» Material supplied
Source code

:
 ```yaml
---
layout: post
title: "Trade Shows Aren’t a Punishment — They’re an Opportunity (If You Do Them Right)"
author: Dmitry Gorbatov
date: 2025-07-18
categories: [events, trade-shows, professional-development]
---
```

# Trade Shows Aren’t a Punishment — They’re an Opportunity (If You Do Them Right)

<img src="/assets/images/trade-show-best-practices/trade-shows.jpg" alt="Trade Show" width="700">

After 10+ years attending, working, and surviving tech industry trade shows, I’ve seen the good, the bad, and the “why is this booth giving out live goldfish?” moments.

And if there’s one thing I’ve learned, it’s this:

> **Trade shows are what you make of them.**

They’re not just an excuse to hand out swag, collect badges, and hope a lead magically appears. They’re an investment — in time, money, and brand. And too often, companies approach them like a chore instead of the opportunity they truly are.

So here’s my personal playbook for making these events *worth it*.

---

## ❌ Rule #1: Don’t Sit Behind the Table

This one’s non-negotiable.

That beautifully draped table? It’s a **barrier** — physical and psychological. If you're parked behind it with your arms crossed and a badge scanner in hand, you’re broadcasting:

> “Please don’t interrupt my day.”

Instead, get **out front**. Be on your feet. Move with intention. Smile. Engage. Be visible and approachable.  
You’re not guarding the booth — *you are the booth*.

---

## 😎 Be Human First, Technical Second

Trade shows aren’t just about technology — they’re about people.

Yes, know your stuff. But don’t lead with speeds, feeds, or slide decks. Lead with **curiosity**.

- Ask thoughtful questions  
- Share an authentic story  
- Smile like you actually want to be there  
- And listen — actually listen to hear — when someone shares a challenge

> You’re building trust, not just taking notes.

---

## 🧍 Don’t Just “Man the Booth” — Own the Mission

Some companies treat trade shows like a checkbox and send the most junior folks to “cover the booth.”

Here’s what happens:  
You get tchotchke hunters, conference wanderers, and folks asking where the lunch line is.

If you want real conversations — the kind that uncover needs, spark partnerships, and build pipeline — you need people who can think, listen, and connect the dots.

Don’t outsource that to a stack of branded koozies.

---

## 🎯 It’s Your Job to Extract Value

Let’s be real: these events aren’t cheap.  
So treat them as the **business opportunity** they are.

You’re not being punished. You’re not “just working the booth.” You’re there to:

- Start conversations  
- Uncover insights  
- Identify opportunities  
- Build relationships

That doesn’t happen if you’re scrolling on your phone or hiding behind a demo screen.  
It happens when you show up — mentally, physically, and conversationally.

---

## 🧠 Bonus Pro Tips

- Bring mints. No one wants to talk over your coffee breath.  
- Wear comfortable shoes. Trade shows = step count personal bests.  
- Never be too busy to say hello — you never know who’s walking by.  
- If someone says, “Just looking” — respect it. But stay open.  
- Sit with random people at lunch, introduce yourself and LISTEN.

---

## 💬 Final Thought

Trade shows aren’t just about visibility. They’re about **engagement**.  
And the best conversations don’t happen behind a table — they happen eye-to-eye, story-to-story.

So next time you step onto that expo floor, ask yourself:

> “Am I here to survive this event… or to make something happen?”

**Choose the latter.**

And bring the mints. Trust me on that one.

» Exercise
Only the line containing "- Never be too" and the lines after it, through the end of the data, should be copied, exactly as they are.

» Written solution
- Never be too busy to say hello — you never know who’s walking by.  
- If someone says, “Just looking” — respect it. But stay open.  
- Sit with random people at lunch, introduce yourself and LISTEN.

---

## 💬 Final Thought

Trade shows aren’t just about visibility. They’re about **engagement**.  
And the best conversations don’t happen behind a table — they happen eye-to-eye, story-to-story.

So next time you step onto that expo floor, ask yourself:

> “Am I here to survive this event… or to make something happen?”

**Choose the latter.**

And bring the mints. Trust me on that one.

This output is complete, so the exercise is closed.